Bootstrapping is even more difficult in the life sciences as it is a highly capital-intensive industry. If you’re a biotech startup founder, you most likely already know the difficulties of becoming and remaining adequately funded.
Even if you’re a wealthy entrepreneur with a product on your hands that can bring in revenue right away, chances are you consider raising funds at least once in your company’s lifecycle. Fundraising doesn’t happen in one go, however, and there are different funding stages, all with their own purposes. These include:
In this article, we will review seed funding, how a seed round works, and more. We will also lay out some basic steps for determining how much capital you may want to raise during a seed round. The conversations surrounding “how much money to raise in a round” can vary dramatically depending on who you talk to and what your business needs and goals are. Fundraising isn’t a one-size-fits-all situation. Use this article as a starting point.

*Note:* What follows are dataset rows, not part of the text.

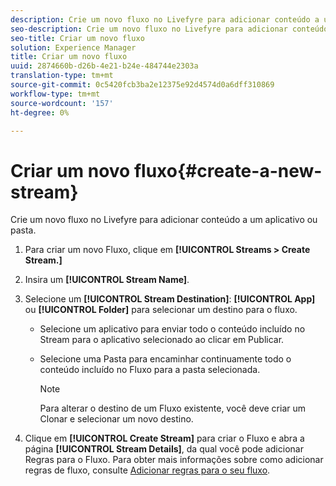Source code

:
 ```yaml
---
description: Crie um novo fluxo no Livefyre para adicionar conteúdo a um aplicativo ou pasta.
seo-description: Crie um novo fluxo no Livefyre para adicionar conteúdo a um aplicativo ou pasta.
seo-title: Criar um novo fluxo
solution: Experience Manager
title: Criar um novo fluxo
uuid: 2874660b-d26b-4e21-b24e-484744e2303a
translation-type: tm+mt
source-git-commit: 0c5420fcb3ba2e12375e92d4574d0a6dff310869
workflow-type: tm+mt
source-wordcount: '157'
ht-degree: 0%

---
```



# Criar um novo fluxo{#create-a-new-stream}

Crie um novo fluxo no Livefyre para adicionar conteúdo a um aplicativo ou pasta.

1. Para criar um novo Fluxo, clique em **[!UICONTROL Streams > Create Stream.]**
1. Insira um **[!UICONTROL Stream Name]**.
1. Selecione um **[!UICONTROL Stream Destination]**: **[!UICONTROL App]** ou **[!UICONTROL Folder]** para selecionar um destino para o fluxo.

   * Selecione um aplicativo para enviar todo o conteúdo incluído no Stream para o aplicativo selecionado ao clicar em Publicar.
   * Selecione uma Pasta para encaminhar continuamente todo o conteúdo incluído no Fluxo para a pasta selecionada.

      >[!NOTE]
      >
      >Para alterar o destino de um Fluxo existente, você deve criar um Clonar e selecionar um novo destino.

1. Clique em **[!UICONTROL Create Stream]** para criar o Fluxo e abra a página **[!UICONTROL Stream Details]**, da qual você pode adicionar Regras para o Fluxo. Para obter mais informações sobre como adicionar regras de fluxo, consulte [Adicionar regras para o seu fluxo](../c-streams/t-add-rules-for-your-stream.md#t_add_rules_for_your_stream).

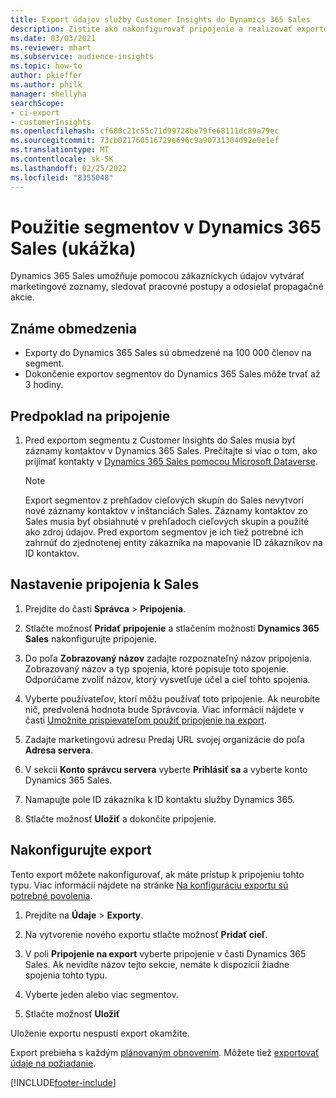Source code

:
 ```yaml
---
title: Export údajov služby Customer Insights do Dynamics 365 Sales
description: Zistite ako nakonfigurovať pripojenie a realizovať exportovanie do Dynamics 365 Sales.
ms.date: 03/03/2021
ms.reviewer: mhart
ms.subservice: audience-insights
ms.topic: how-to
author: pkieffer
ms.author: philk
manager: shellyha
searchScope:
- ci-export
- customerInsights
ms.openlocfilehash: cf680c21c55c71d99728be79fe68111dc89a79ec
ms.sourcegitcommit: 73cb021760516729e696c9a90731304d92e0e1ef
ms.translationtype: MT
ms.contentlocale: sk-SK
ms.lasthandoff: 02/25/2022
ms.locfileid: "8355048"
---
```

# <a name="use-segments-in-dynamics-365-sales-preview"></a>Použitie segmentov v Dynamics 365 Sales (ukážka)



Dynamics 365 Sales umožňuje pomocou zákazníckych údajov vytvárať marketingové zoznamy, sledovať pracovné postupy a odosielať propagačné akcie.

## <a name="known-limitations"></a>Známe obmedzenia

- Exporty do Dynamics 365 Sales sú obmedzené na 100 000 členov na segment.
- Dokončenie exportov segmentov do Dynamics 365 Sales môže trvať až 3 hodiny. 

## <a name="prerequisite-for-connection"></a>Predpoklad na pripojenie

1. Pred exportom segmentu z Customer Insights do Sales musia byť záznamy kontaktov v Dynamics 365 Sales. Prečítajte si viac o tom, ako prijímať kontakty v [Dynamics 365 Sales pomocou Microsoft Dataverse](connect-power-query.md).

   > [!NOTE]
   > Export segmentov z prehľadov cieľových skupín do Sales nevytvorí nové záznamy kontaktov v inštanciách Sales. Záznamy kontaktov zo Sales musia byť obsiahnuté v prehľadoch cieľových skupín a použité ako zdroj údajov. Pred exportom segmentov je ich tiež potrebné ich zahrnúť do zjednotenej entity zákazníka na mapovanie ID zákazníkov na ID kontaktov.

## <a name="set-up-the-connection-to-sales"></a>Nastavenie pripojenia k Sales

1. Prejdite do časti **Správca** > **Pripojenia**.

1. Stlačte možnosť **Pridať pripojenie** a stlačením možnosti **Dynamics 365 Sales** nakonfigurujte pripojenie.

1. Do poľa **Zobrazovaný názov** zadajte rozpoznateľný názov pripojenia. Zobrazovaný názov a typ spojenia, ktoré popisuje toto spojenie. Odporúčame zvoliť názov, ktorý vysvetľuje účel a cieľ tohto spojenia.

1. Vyberte používateľov, ktorí môžu používať toto pripojenie. Ak neurobíte nič, predvolená hodnota bude Správcovia. Viac informácií nájdete v časti [Umožnite prispievateľom použiť pripojenie na export](connections.md#allow-contributors-to-use-a-connection-for-exports).

1. Zadajte marketingovú adresu Predaj URL svojej organizácie do poľa **Adresa servera**.

1. V sekcii **Konto správcu servera** vyberte **Prihlásiť sa** a vyberte konto Dynamics 365 Sales.

1. Namapujte pole ID zákazníka k ID kontaktu služby Dynamics 365.

1. Stlačte možnosť **Uložiť** a dokončite pripojenie. 

## <a name="configure-an-export"></a>Nakonfigurujte export

Tento export môžete nakonfigurovať, ak máte prístup k pripojeniu tohto typu. Viac informácií nájdete na stránke [Na konfiguráciu exportu sú potrebné povolenia](export-destinations.md#set-up-a-new-export).

1. Prejdite na **Údaje** > **Exporty**.

1. Na vytvorenie nového exportu stlačte možnosť **Pridať cieľ**.

1. V poli **Pripojenie na export** vyberte pripojenie v časti Dynamics 365 Sales. Ak nevidíte názov tejto sekcie, nemáte k dispozícii žiadne spojenia tohto typu.

1. Vyberte jeden alebo viac segmentov.

1. Stlačte možnosť **Uložiť**

Uloženie exportu nespustí export okamžite.

Export prebieha s každým [plánovaným obnovením](system.md#schedule-tab). Môžete tiež [exportovať údaje na požiadanie](export-destinations.md#run-exports-on-demand). 

[!INCLUDE[footer-include](../includes/footer-banner.md)]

Seed funding rounds are typically the first formal round a startup raises, securing money, or seed capital, in exchange for equity or a signed agreement to provide convertible equity or debt at a later date. This stage can be thought of like growing a tree. At this point, the idea is merely a seed, and an initial investment can help a founder grow the business from a seed into a thriving tree. Angel investors and venture capital firms are the most common investors at this stage, although VCs weren’t always as willing to invest at such an early-stage in a company’s development.
Seed funding is dilutive. Whether you’re providing an investor with equity at the closing of the funding round or promising they’ll receive it later, you ultimately give up some percentage of ownership in your business for outside investments.
Startup founders can use seed funding to finance the first phases of research and development, create a product demo or minimum viable product, and determine whether or not their idea can become a legitimate business. However, not all startups will be at the same stage of product development.
In the life sciences, the product development life cycle can be much longer than in other industries. The seed funding a biotech founder secures may instead go towards gathering more data points and figuring out if the science can be commercialized, rather than developing a demo or prototype that will turn into a final product.
Incubators, private investors, and even venture capital firms will provide funding in exchange for equity, usually in the form of a convertible note or Simple Agreement for Future Equity (SAFE) They may also ask for a share in profits of a product or service instead, however, convertible notes, SAFEs, actual equity, and/or a preferred stock option is more typical.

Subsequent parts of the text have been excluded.